Time Travel, Reincarnation, and the Evil Lurking Behind the Curtain: The 57 Lives of Alex Wayfare

The 57 Lives of Alex Wayfare M. G. Buehrlen-smallHigh-school junior Alex Wayfare has had visions of the past — usually triggered by a moment of déjà-vu — ever since she was a little girl. These visions feel real to Alex and they cover real historical events (such as Jamestown or the World’s Fair). When she gets hurt during these visions, the wounds (for example, a cat scratch) appear on her body. She wonders if she might be schizophrenic.

After yet another vision — this one of 1920’s Chicago — Alex finds a note from a man named Porter. When Alex meets with him, Porter tells her the visions are real and that Alex is a Descender — a person who can travel back in time through a portal to the afterlife called Limbo.

Not only that, she’s a special sort of Descender called a Transcender. This means that when she travels back in time, she doesn’t become a different person, she drops into one of her own past lives. Porter also tells her that the man who created this technology is after her, and so she is in mortal danger.

This book blends time-travel and reincarnation to give readers a unique twist on each trope. Based on the premise alone, I had high hopes for this book. I wanted to like it. But… well, the novel has good points and bad, and unfortunately the bad outweighed the good for me.

It’s clear MG Buehrlen can write well. The prose flows, and I didn’t stumble over a single sentence or wonder what the author meant to say. The premise is inventive and unique, and the plot is intricate. Wayfare is not-quite-science-fiction, not-quite-fantasy, and not-quite-thriller, and the author does a good job of blending these genres into a coherent narrative.

However, this intricacy is part of the problem. Buehrlen spends a lot of time on the mechanics of Alex’s powers, the rules of Descending, and the evil lurking behind the curtain. The author needs to convey a lot of information to the reader, and she does so through long swaths of info-dumping exposition.

Info-dumps in and of themselves aren’t necessarily bad, but they can — and in Wayfare’s case, do — slow down the plot and take away all of the tension. By the middle of the novel, I had a decent understanding of how the world worked, but didn’t have a reason to care. I didn’t feel afraid for Alex, even though The Big Bad Evil Guy is after her. And while she does encounter violence in the past, she’s never in too much danger.

While I love the genre-blending aspects of this novel, it wasn’t enough of any one of them for me. The science of the time travel isn’t explained (as much as time travel can ever be “explained”), Alex doesn’t experience real consequences from her ability (like most magical people do in fantasy), and the pacing is too slow to really be called a thriller.

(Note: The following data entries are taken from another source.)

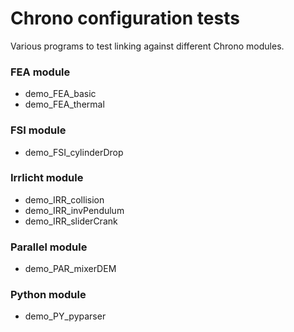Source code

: Chrono configuration tests
==========================

Various programs to test linking against different Chrono modules.

### FEA module

* demo_FEA_basic
* demo_FEA_thermal

### FSI module

* demo_FSI_cylinderDrop

### Irrlicht module

* demo_IRR_collision
* demo_IRR_invPendulum
* demo_IRR_sliderCrank

### Parallel module

* demo_PAR_mixerDEM

### Python module

* demo_PY_pyparser

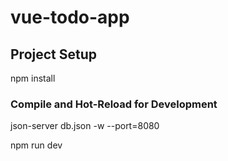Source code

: # vue-todo-app

## Project Setup

npm install

### Compile and Hot-Reload for Development

json-server db.json -w --port=8080

npm run dev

Perhaps if I had liked Alex a bit more, I would be more forgiving of the novel as a whole. However, I had a hard time sympathizing with Alex in the beginning. She’s a social pariah and basically flunking out of school because of her visions, which I had a hard time believing. Would a life filled with unexplained visions have an effect on a person? Absolutely. But to me it felt like Alex blamed everything that was wrong with her life to this one aspect of her life she can’t control. Instead of taking action sooner or somehow making the visions work to her advantage, she is content to play the victim, which I couldn’t get behind.

In spite of my somewhat negative view of this novel, I think MG Buehrlen has a lot of talent. I’ll be interested to see how she evolves as a storyteller.